The other factor being overlooked in all of this is that different people prioritize values differently. Someone who prioritizes community wellbeing over individual liberty, for example, will naturally support the mandate. Someone who prioritizes individual liberty over community wellbeing, naturally, will oppose it.

Is there an objectively correct order of moral priorities I’m unaware of? Are there not valid arguments to be made for the primacy of individual liberty, as the foundation of all other liberties? To my mind, that’s the conversation we ought to be having.

Another common argument is that multiple vaccinations were already mandatory in the military for decades. But should civilian society be patterned after the military? Isn’t “It’s been this way for a long time” just an appeal to tradition?

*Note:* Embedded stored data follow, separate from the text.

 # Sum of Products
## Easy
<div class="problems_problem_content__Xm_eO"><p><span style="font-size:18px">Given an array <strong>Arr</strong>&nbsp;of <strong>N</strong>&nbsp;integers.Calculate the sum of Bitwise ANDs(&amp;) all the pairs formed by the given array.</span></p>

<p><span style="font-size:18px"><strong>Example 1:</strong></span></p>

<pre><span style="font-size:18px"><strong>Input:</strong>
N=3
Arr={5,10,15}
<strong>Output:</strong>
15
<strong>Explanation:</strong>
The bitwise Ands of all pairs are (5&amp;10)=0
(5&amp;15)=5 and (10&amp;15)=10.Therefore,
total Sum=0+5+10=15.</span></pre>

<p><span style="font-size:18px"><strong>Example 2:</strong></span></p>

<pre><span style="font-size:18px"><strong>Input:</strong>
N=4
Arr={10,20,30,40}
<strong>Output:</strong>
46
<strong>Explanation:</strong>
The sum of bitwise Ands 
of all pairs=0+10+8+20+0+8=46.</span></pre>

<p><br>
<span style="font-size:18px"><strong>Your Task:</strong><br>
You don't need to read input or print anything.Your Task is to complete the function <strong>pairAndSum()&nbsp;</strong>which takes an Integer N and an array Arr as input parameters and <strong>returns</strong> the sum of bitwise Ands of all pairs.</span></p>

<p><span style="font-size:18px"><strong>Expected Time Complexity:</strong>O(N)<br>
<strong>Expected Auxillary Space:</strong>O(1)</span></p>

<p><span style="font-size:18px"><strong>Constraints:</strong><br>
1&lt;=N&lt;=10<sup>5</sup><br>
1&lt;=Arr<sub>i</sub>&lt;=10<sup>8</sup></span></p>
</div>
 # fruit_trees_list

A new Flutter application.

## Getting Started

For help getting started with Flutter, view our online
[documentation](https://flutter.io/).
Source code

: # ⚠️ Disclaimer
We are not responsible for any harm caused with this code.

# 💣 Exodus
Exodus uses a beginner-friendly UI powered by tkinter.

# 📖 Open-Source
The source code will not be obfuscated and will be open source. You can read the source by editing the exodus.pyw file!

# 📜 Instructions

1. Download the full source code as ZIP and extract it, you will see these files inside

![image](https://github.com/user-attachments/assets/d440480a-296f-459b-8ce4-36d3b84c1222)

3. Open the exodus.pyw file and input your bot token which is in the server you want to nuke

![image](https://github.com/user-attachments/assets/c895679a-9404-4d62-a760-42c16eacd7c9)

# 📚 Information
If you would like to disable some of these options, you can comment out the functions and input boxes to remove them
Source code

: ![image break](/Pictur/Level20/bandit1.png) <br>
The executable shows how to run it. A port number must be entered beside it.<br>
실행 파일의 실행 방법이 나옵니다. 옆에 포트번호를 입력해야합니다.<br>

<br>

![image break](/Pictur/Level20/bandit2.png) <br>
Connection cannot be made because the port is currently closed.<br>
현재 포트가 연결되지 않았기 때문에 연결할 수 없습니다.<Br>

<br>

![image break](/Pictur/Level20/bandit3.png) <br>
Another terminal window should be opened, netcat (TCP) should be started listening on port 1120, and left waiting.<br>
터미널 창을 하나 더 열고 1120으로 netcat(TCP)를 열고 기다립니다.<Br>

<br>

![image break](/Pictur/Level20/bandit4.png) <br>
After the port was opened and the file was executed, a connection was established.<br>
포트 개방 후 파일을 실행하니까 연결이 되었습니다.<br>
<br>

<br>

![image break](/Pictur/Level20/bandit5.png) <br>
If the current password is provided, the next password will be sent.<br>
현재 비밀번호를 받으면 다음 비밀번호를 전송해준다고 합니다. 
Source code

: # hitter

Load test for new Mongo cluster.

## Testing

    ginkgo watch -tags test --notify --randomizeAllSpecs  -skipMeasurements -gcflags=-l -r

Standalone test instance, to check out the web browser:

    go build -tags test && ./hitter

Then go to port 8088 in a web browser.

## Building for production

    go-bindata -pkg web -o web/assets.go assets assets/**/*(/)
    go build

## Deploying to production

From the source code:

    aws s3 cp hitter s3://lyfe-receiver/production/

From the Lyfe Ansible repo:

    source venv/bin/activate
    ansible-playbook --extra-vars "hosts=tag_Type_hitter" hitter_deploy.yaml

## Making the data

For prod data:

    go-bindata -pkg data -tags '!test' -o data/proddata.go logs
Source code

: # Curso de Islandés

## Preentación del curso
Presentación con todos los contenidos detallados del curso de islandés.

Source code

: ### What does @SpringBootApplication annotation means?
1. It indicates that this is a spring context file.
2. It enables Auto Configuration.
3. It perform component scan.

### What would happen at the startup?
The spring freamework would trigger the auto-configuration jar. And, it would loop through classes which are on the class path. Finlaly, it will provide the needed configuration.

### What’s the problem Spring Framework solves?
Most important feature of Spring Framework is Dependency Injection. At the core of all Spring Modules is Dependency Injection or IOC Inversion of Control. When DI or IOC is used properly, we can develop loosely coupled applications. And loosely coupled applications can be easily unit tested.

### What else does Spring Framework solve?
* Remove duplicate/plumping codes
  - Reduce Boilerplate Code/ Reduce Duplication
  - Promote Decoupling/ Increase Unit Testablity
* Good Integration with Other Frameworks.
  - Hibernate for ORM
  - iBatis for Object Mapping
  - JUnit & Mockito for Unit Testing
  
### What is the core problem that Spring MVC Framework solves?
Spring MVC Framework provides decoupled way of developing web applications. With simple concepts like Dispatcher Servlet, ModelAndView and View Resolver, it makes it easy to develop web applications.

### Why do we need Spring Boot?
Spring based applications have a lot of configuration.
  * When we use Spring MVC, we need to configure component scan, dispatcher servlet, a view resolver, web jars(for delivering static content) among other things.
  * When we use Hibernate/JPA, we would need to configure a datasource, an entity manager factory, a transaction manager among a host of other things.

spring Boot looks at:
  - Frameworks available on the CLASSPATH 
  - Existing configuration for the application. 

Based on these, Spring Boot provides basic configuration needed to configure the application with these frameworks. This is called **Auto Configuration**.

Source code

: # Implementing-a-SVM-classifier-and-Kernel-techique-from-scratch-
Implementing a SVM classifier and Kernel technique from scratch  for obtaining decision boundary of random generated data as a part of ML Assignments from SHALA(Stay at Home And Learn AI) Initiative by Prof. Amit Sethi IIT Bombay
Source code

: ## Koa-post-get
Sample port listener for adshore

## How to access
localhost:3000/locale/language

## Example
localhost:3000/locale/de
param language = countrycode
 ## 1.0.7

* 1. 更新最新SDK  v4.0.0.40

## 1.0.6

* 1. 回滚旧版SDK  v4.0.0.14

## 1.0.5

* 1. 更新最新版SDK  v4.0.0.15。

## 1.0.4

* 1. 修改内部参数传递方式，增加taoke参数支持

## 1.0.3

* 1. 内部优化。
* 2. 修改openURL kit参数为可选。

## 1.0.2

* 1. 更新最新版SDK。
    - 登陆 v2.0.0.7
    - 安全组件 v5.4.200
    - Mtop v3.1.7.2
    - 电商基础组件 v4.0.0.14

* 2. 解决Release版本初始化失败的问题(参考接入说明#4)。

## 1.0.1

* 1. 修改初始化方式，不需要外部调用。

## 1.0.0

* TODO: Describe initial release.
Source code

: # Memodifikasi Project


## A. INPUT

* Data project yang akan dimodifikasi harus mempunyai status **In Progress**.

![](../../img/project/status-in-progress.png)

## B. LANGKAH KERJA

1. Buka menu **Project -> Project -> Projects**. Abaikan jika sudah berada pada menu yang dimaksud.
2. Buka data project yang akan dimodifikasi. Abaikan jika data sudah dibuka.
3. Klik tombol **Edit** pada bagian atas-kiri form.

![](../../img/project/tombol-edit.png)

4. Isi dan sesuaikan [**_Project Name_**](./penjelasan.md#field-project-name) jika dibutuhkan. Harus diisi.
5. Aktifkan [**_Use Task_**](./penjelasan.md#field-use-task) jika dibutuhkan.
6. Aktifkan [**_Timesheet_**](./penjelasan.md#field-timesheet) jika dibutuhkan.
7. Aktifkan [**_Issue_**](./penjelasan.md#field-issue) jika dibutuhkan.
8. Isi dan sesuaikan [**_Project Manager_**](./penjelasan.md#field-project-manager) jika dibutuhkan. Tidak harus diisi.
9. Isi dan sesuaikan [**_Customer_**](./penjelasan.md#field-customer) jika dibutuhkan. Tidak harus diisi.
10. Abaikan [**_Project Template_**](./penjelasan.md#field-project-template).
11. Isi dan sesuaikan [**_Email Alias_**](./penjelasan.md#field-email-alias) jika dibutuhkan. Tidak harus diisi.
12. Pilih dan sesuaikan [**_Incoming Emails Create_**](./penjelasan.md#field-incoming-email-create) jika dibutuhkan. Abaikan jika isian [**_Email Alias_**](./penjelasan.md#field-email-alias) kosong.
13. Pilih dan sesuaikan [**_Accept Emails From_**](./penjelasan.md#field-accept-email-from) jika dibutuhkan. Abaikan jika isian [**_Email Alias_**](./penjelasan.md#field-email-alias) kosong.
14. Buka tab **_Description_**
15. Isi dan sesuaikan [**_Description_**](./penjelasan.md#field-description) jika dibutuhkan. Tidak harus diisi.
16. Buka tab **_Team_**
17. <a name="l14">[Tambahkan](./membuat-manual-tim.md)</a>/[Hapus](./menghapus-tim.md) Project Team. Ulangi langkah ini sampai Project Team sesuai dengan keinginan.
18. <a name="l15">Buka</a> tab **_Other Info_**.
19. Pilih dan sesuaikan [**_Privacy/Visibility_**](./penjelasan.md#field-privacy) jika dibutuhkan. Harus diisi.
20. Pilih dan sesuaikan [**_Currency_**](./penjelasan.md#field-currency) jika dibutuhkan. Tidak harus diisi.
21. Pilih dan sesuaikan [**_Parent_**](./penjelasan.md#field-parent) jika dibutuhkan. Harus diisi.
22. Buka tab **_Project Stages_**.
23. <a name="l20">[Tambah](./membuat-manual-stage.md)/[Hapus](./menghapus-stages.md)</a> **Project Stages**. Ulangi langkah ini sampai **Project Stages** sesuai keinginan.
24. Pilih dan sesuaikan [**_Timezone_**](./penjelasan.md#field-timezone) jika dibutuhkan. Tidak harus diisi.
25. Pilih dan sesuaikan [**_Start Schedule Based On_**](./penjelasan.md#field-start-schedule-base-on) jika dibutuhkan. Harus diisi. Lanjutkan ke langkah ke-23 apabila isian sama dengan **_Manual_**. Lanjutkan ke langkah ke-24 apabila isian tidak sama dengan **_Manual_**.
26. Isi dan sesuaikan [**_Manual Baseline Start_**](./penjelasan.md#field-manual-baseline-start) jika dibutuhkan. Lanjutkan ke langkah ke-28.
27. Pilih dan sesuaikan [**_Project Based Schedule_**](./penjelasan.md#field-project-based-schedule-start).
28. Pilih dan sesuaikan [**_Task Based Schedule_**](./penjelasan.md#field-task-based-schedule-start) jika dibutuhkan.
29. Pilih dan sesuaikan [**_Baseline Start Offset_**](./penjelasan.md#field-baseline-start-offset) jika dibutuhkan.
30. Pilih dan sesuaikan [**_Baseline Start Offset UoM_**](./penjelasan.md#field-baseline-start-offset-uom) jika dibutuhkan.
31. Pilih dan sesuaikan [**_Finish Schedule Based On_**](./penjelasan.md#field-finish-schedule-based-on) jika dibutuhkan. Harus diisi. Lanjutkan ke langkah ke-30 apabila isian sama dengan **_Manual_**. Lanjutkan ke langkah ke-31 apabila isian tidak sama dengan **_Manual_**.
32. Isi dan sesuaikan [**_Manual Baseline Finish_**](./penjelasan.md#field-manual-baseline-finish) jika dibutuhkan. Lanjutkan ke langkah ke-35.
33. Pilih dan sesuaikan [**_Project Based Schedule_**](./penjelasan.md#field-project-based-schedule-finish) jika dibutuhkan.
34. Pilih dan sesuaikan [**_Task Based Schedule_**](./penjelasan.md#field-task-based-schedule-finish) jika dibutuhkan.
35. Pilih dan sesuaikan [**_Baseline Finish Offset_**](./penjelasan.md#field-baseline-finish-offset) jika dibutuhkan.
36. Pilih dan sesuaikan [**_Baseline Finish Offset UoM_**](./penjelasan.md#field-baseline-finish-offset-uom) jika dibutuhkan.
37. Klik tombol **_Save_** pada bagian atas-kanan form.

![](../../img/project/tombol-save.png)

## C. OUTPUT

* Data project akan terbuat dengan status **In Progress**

For the record, I myself am double vaccinated with Moderna and getting my booster next week. (EDIT: I have received my first booster since the time of this writing) This is because I recognize vaccines don’t make sense as a means for the government to kill off undesirable surplus population, or any of the other conspiracy theories about it.

I am proof that it’s possible to be pro-vaccine, and still see something unseemly about mandatory vaccination. That’s a bad precedent to set which is absolutely ripe for abuse in the future. I am not so conspiracy minded as to believe establishing that precedent was the purpose of the mandate, but it will be one of the unfortunate, lasting consequences of it.